Marsh talking about the infractions business is something like Will Smith talking about the entertainment business, so you listen when he speaks of The Cycle: Reporters find cheating, administrators promise reform and fans think the whole system is corrupt.
None of this is new, he tells you, and none of it will ever be old. All of it will only continue. Wash and rinse. Repeat.
“It’s never going to stop,” says Marsh, an attorney for Lightfoot, Franklin and White in Birmingham, Ala. “I wouldn’t want to be dean of chastity for a high school, and I wouldn’t want to be head of enforcement for the NCAA for the same reason.”
This particular Cycle isn’t quite over, but before Marsh says how these things usually end, you should know that this is the message coming out from an increasing number of college sports insiders: Rule breaking isn’t a problem as much as it’s the status quo.
Cheating is a tradition in college sports as old as fight songs, and it’ll be around as long as there is competition on the field. Enough people now profit that any solutions become complicated at best and impossible at worst.
What used to be a niche extracurricular activity is now an industry worth billions. The scope of cheating only grows along with the stakes of college sports.
Confidence in the NCAA model has rarely been this low. In the wake of wild allegations around Miami’s program, The New York Times wondered if this is the worst stretch in the 150-year history of college football.

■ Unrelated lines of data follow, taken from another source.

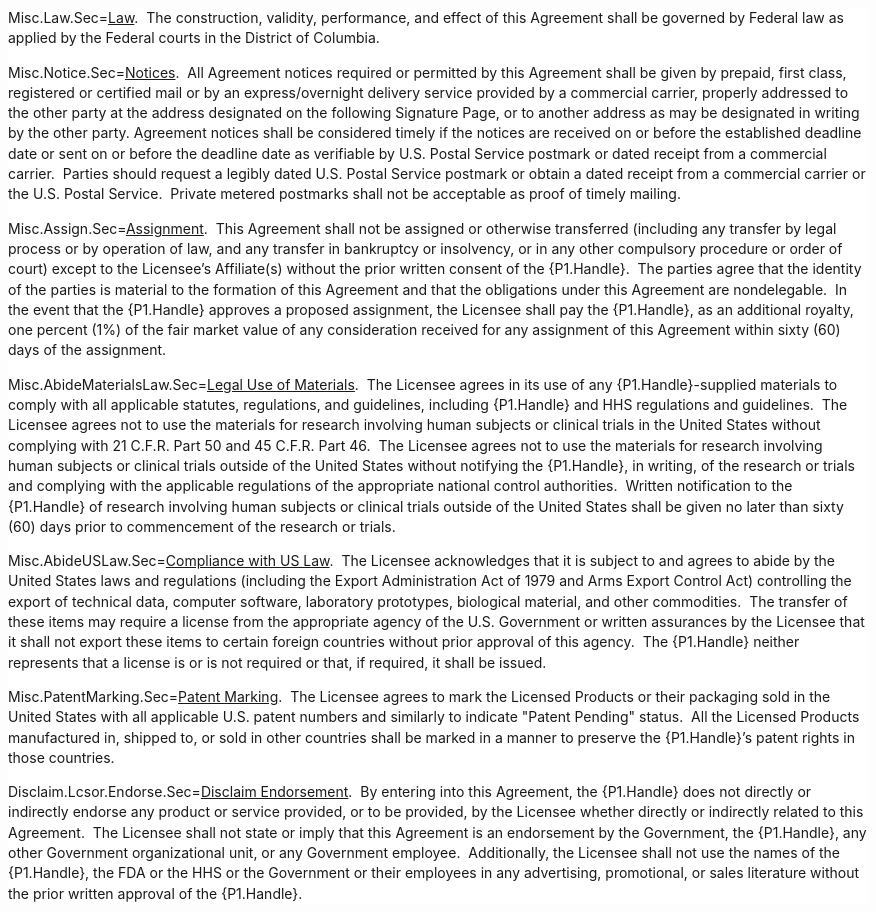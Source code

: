 Misc.Law.Sec=<u>Law</u>.  The construction, validity, performance, and effect of this Agreement shall be governed by Federal law as applied by the Federal courts in the District of Columbia.

Misc.Notice.Sec=<u>Notices</u>.  All Agreement notices required or permitted by this Agreement shall be given by prepaid, first class, registered or certified mail or by an express/overnight delivery service provided by a commercial carrier, properly addressed to the other party at the address designated on the following Signature Page, or to another address as may be designated in writing by the other party. Agreement notices shall be considered timely if the notices are received on or before the established deadline date or sent on or before the deadline date as verifiable by U.S. Postal Service postmark or dated receipt from a commercial carrier.  Parties should request a legibly dated U.S. Postal Service postmark or obtain a dated receipt from a commercial carrier or the U.S. Postal Service.  Private metered postmarks shall not be acceptable as proof of timely mailing.

Misc.Assign.Sec=<u>Assignment</u>.  This Agreement shall not be assigned or otherwise transferred (including any transfer by legal process or by operation of law, and any transfer in bankruptcy or insolvency, or in any other compulsory procedure or order of court) except to the Licensee’s Affiliate(s) without the prior written consent of the {P1.Handle}.  The parties agree that the identity of the parties is material to the formation of this Agreement and that the obligations under this Agreement are nondelegable.  In the event that the {P1.Handle} approves a proposed assignment, the Licensee shall pay the {P1.Handle}, as an additional royalty, one percent (1%) of the fair market value of any consideration received for any assignment of this Agreement within sixty (60) days of the assignment.

Misc.AbideMaterialsLaw.Sec=<u>Legal Use of Materials</u>.  The Licensee agrees in its use of any {P1.Handle}-supplied materials to comply with all applicable statutes, regulations, and guidelines, including {P1.Handle} and HHS regulations and guidelines.  The Licensee agrees not to use the materials for research involving human subjects or clinical trials in the United States without complying with 21 C.F.R. Part 50 and 45 C.F.R. Part 46.  The Licensee agrees not to use the materials for research involving human subjects or clinical trials outside of the United States without notifying the {P1.Handle}, in writing, of the research or trials and complying with the applicable regulations of the appropriate national control authorities.  Written notification to the {P1.Handle} of research involving human subjects or clinical trials outside of the United States shall be given no later than sixty (60) days prior to commencement of the research or trials.

Misc.AbideUSLaw.Sec=<u>Compliance with US Law</u>.  The Licensee acknowledges that it is subject to and agrees to abide by the United States laws and regulations (including the Export Administration Act of 1979 and Arms Export Control Act) controlling the export of technical data, computer software, laboratory prototypes, biological material, and other commodities.  The transfer of these items may require a license from the appropriate agency of the U.S. Government or written assurances by the Licensee that it shall not export these items to certain foreign countries without prior approval of this agency.  The {P1.Handle} neither represents that a license is or is not required or that, if required, it shall be issued.

Misc.PatentMarking.Sec=<u>Patent Marking</u>.  The Licensee agrees to mark the Licensed Products or their packaging sold in the United States with all applicable U.S. patent numbers and similarly to indicate "Patent Pending" status.  All the Licensed Products manufactured in, shipped to, or sold in other countries shall be marked in a manner to preserve the {P1.Handle}’s patent rights in those countries.

Disclaim.Lcsor.Endorse.Sec=<u>Disclaim Endorsement</u>.  By entering into this Agreement, the {P1.Handle} does not directly or indirectly endorse any product or service provided, or to be provided, by the Licensee whether directly or indirectly related to this Agreement.  The Licensee shall not state or imply that this Agreement is an endorsement by the Government, the {P1.Handle}, any other Government organizational unit, or any Government employee.  Additionally, the Licensee shall not use the names of the {P1.Handle}, the FDA or the HHS or the Government or their employees in any advertising, promotional, or sales literature without the prior written approval of the {P1.Handle}.
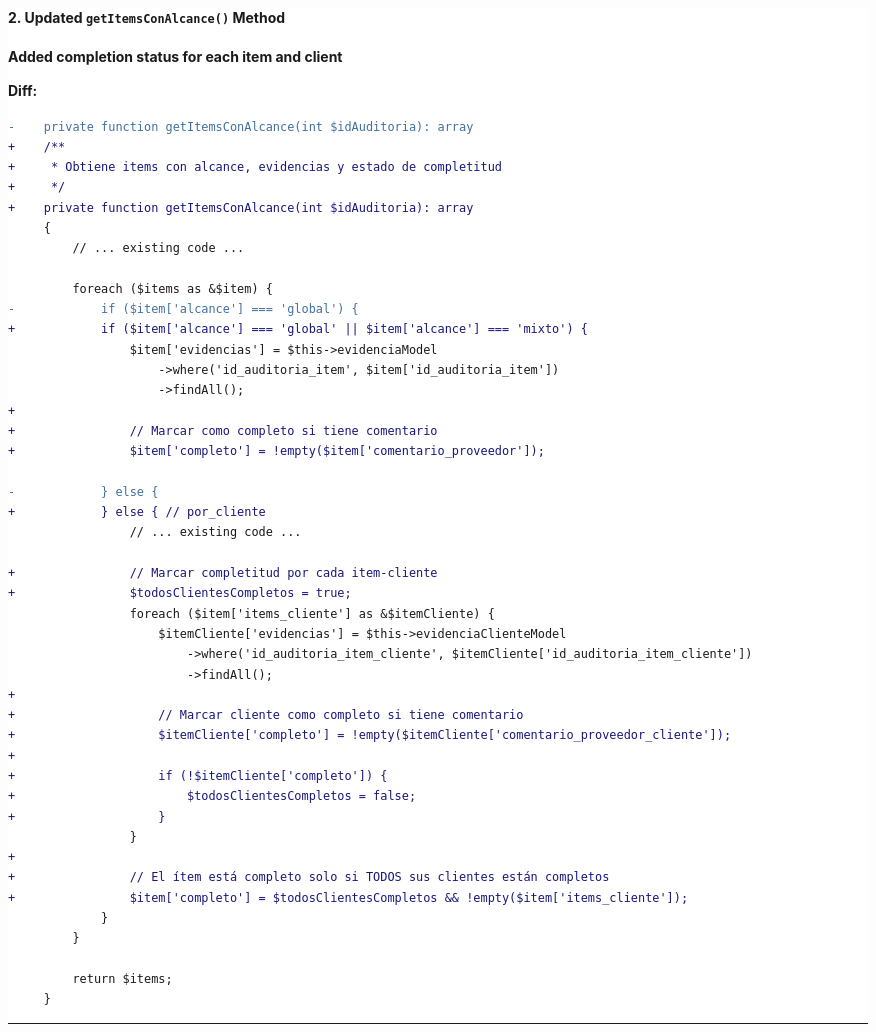 
#### 2. Updated `getItemsConAlcance()` Method

**Added completion status for each item and client**

**Diff:**
```diff
-    private function getItemsConAlcance(int $idAuditoria): array
+    /**
+     * Obtiene items con alcance, evidencias y estado de completitud
+     */
+    private function getItemsConAlcance(int $idAuditoria): array
     {
         // ... existing code ...

         foreach ($items as &$item) {
-            if ($item['alcance'] === 'global') {
+            if ($item['alcance'] === 'global' || $item['alcance'] === 'mixto') {
                 $item['evidencias'] = $this->evidenciaModel
                     ->where('id_auditoria_item', $item['id_auditoria_item'])
                     ->findAll();
+
+                // Marcar como completo si tiene comentario
+                $item['completo'] = !empty($item['comentario_proveedor']);

-            } else {
+            } else { // por_cliente
                 // ... existing code ...

+                // Marcar completitud por cada item-cliente
+                $todosClientesCompletos = true;
                 foreach ($item['items_cliente'] as &$itemCliente) {
                     $itemCliente['evidencias'] = $this->evidenciaClienteModel
                         ->where('id_auditoria_item_cliente', $itemCliente['id_auditoria_item_cliente'])
                         ->findAll();
+
+                    // Marcar cliente como completo si tiene comentario
+                    $itemCliente['completo'] = !empty($itemCliente['comentario_proveedor_cliente']);
+
+                    if (!$itemCliente['completo']) {
+                        $todosClientesCompletos = false;
+                    }
                 }
+
+                // El ítem está completo solo si TODOS sus clientes están completos
+                $item['completo'] = $todosClientesCompletos && !empty($item['items_cliente']);
             }
         }

         return $items;
     }
```

---
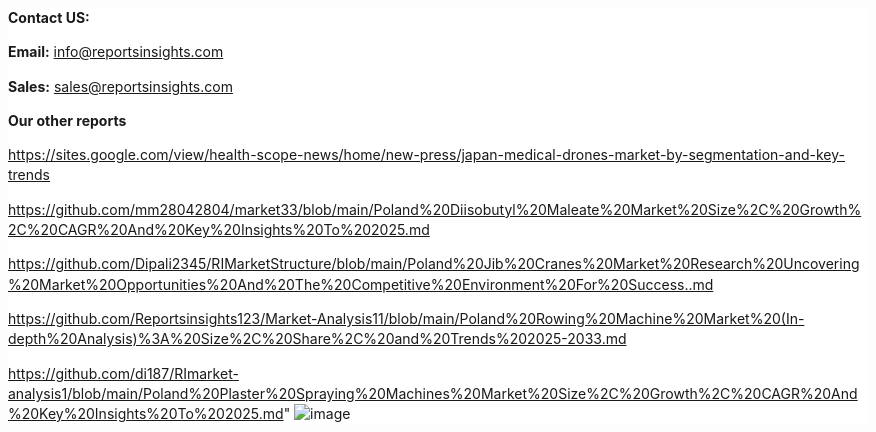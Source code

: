 <strong>Contact US:</strong>

<p class=><b>Email:</b> <a href=mailto:info@reportsinsights.com>info@reportsinsights.com</a></p>
<p class=><b>Sales:</b> <a href=mailto:sales@reportsinsights.com>sales@reportsinsights.com</a></p>

<strong>Our other reports</strong>

<a href=https://sites.google.com/view/health-scope-news/home/new-press/japan-medical-drones-market-by-segmentation-and-key-trends>https://sites.google.com/view/health-scope-news/home/new-press/japan-medical-drones-market-by-segmentation-and-key-trends</a>

<a href=https://github.com/mm28042804/market33/blob/main/Poland%20Diisobutyl%20Maleate%20Market%20Size%2C%20Growth%2C%20CAGR%20And%20Key%20Insights%20To%202025.md>https://github.com/mm28042804/market33/blob/main/Poland%20Diisobutyl%20Maleate%20Market%20Size%2C%20Growth%2C%20CAGR%20And%20Key%20Insights%20To%202025.md</a>

<a href=https://github.com/Dipali2345/RIMarketStructure/blob/main/Poland%20Jib%20Cranes%20Market%20Research%20Uncovering%20Market%20Opportunities%20And%20The%20Competitive%20Environment%20For%20Success..md>https://github.com/Dipali2345/RIMarketStructure/blob/main/Poland%20Jib%20Cranes%20Market%20Research%20Uncovering%20Market%20Opportunities%20And%20The%20Competitive%20Environment%20For%20Success..md</a>

<a href=https://github.com/Reportsinsights123/Market-Analysis11/blob/main/Poland%20Rowing%20Machine%20Market%20(In-depth%20Analysis)%3A%20Size%2C%20Share%2C%20and%20Trends%202025-2033.md>https://github.com/Reportsinsights123/Market-Analysis11/blob/main/Poland%20Rowing%20Machine%20Market%20(In-depth%20Analysis)%3A%20Size%2C%20Share%2C%20and%20Trends%202025-2033.md</a>

<a href=https://github.com/di187/RImarket-analysis1/blob/main/Poland%20Plaster%20Spraying%20Machines%20Market%20Size%2C%20Growth%2C%20CAGR%20And%20Key%20Insights%20To%202025.md>https://github.com/di187/RImarket-analysis1/blob/main/Poland%20Plaster%20Spraying%20Machines%20Market%20Size%2C%20Growth%2C%20CAGR%20And%20Key%20Insights%20To%202025.md</a>"
![image](https://github.com/user-attachments/assets/317fb399-bc1f-43fa-95d4-8648ae5f68a6)
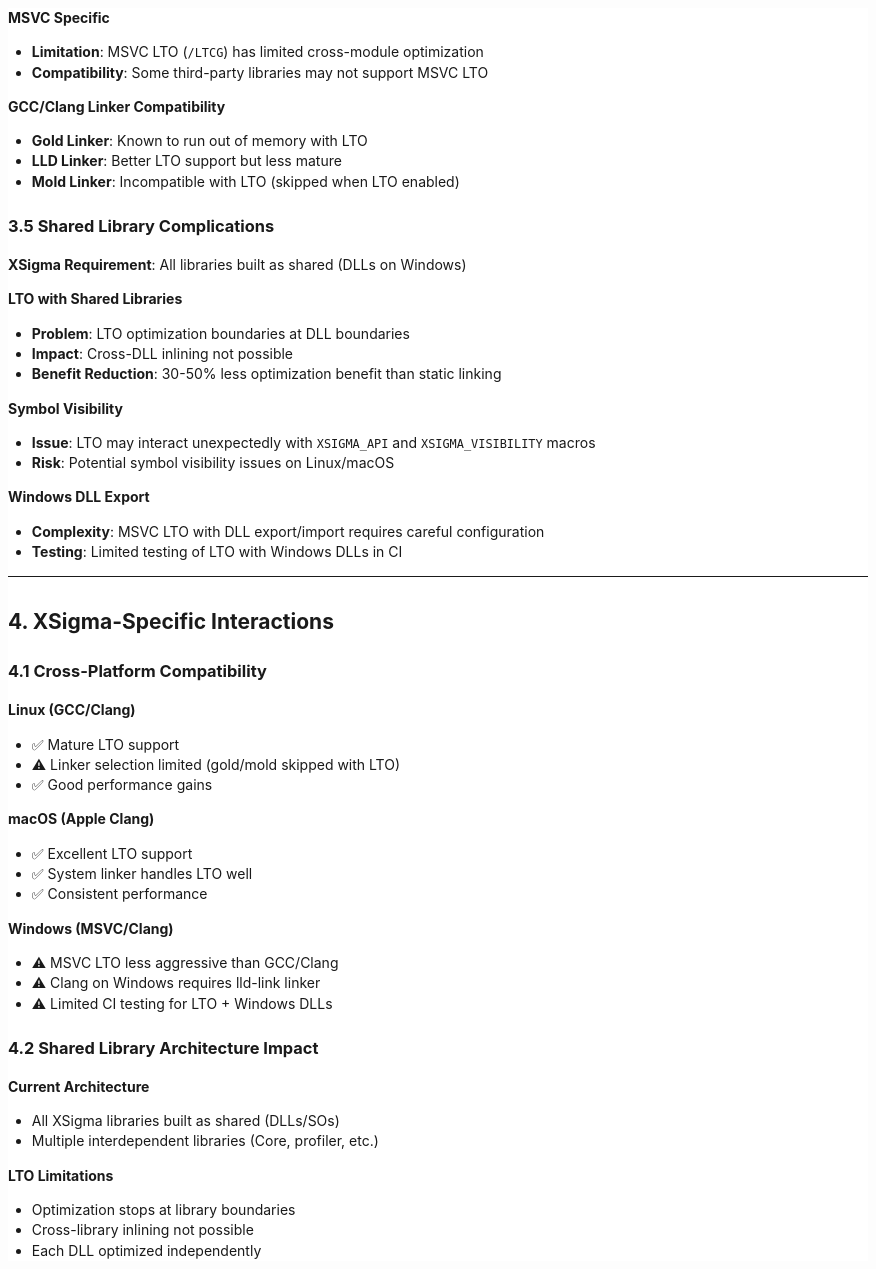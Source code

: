 **MSVC Specific**
- **Limitation**: MSVC LTO (`/LTCG`) has limited cross-module optimization
- **Compatibility**: Some third-party libraries may not support MSVC LTO

**GCC/Clang Linker Compatibility**
- **Gold Linker**: Known to run out of memory with LTO
- **LLD Linker**: Better LTO support but less mature
- **Mold Linker**: Incompatible with LTO (skipped when LTO enabled)

### 3.5 Shared Library Complications

**XSigma Requirement**: All libraries built as shared (DLLs on Windows)

**LTO with Shared Libraries**
- **Problem**: LTO optimization boundaries at DLL boundaries
- **Impact**: Cross-DLL inlining not possible
- **Benefit Reduction**: 30-50% less optimization benefit than static linking

**Symbol Visibility**
- **Issue**: LTO may interact unexpectedly with `XSIGMA_API` and `XSIGMA_VISIBILITY` macros
- **Risk**: Potential symbol visibility issues on Linux/macOS

**Windows DLL Export**
- **Complexity**: MSVC LTO with DLL export/import requires careful configuration
- **Testing**: Limited testing of LTO with Windows DLLs in CI

---

## 4. XSigma-Specific Interactions

### 4.1 Cross-Platform Compatibility

**Linux (GCC/Clang)**
- ✅ Mature LTO support
- ⚠️ Linker selection limited (gold/mold skipped with LTO)
- ✅ Good performance gains

**macOS (Apple Clang)**
- ✅ Excellent LTO support
- ✅ System linker handles LTO well
- ✅ Consistent performance

**Windows (MSVC/Clang)**
- ⚠️ MSVC LTO less aggressive than GCC/Clang
- ⚠️ Clang on Windows requires lld-link linker
- ⚠️ Limited CI testing for LTO + Windows DLLs

### 4.2 Shared Library Architecture Impact

**Current Architecture**
- All XSigma libraries built as shared (DLLs/SOs)
- Multiple interdependent libraries (Core, profiler, etc.)

**LTO Limitations**
- Optimization stops at library boundaries
- Cross-library inlining not possible
- Each DLL optimized independently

Reggie Bush gave back his 2005 Heisman Trophy, USC was stripped of its BCS championship, Jim Tressel was forced to resign, the recruitment of Heisman winner Cam Newton continues to be investigated and probes or punishments have reached the campuses of at least 10 other schools — North Carolina, Michigan and Georgia Tech among them.
It all fits into The Cycle.
NCAA president Mark Emmert is making grand proclamations, six years after then-president Myles Brand created the official-sounding Presidential Task Force on the Future of Division I Intercollegiate Athletics, almost exactly a decade after the Knight Commission on Intercollegiate Athletics made proposals, and so on.
So far, the actions haven’t backed it up. Schools continue to play with a deck stacked entirely in their favor. Coaches and executives get rich. Players don’t.
The schools and NCAA administrators always win.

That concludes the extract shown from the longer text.